The third season of The Real Housewives of Potomac, an American reality television series, is broadcast on Bravo. It premiered on April 1, 2018, and is primarily filmed in Potomac, Maryland. Its executive producers are Steven Weinstock,
Glenda Hersh, Lauren Eskelin, Lorraine Haughton-Lawson, Thomas Kelly, and Andy Cohen.

The third season of The Real Housewives of Potomac focuses on the lives of Gizelle Bryant, Ashley Darby, Robyn Dixon, Karen Huger, Monique Samuels and Candiace Dillard.

Cast and synopsis
All six housewives featured during the second season returned as housewives, however, original housewife Charrisse Jackson-Jordan returned in a recurring capacity. Candiace Dillard, a former Miss United States, joined the series as a full-time housewife.

This season saw Karen deal with endless questions from the other ladies around her husband's company's tax issues detailed in the press. Her constant deflecting leads to tensions in her friendships with Gizelle and Ashley. Meanwhile, Gizelle deals with her relationship with Sherman and whether he's ready to commit long-term.

Monique struggles with balancing home life and her ever growing commitments outside of her marriage, including starting up her new lifestyle website for moms. Following a car accident, rumours between the group spread about her drinking habits. This causes conflict between Monique and Robyn who feels the former is making unprovoked attacks. Robyn continues to work on her relationship with ex-husband Juan.

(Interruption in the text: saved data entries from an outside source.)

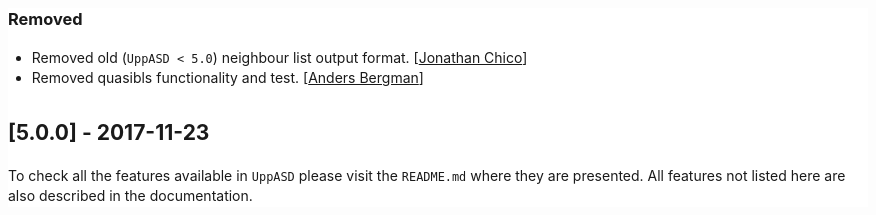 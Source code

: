 ### Removed
- Removed old (`UppASD < 5.0`) neighbour list output format.  [[Jonathan Chico](jonathanpchico@gmail.com)]
- Removed quasibls functionality and test. [[Anders Bergman](anders.bergman@physics.uu.se)]

## [5.0.0] - 2017-11-23
To check all the features available in `UppASD` please visit the `README.md` where they are presented. All features not listed here are also described in the documentation.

Following a trial separation, Ashley and Michael move back in together as they try to rebuild their marriage. They face continuing problems as Ashley's mother and the financial help she receives from them, divides the couple. 

Newcomer Candiace is focused on planning her upcoming wedding, dealing with an overbearing mother whilst trying to form friendships with the other ladies. Whilst Karen takes her under wing, she struggles connecting with the others.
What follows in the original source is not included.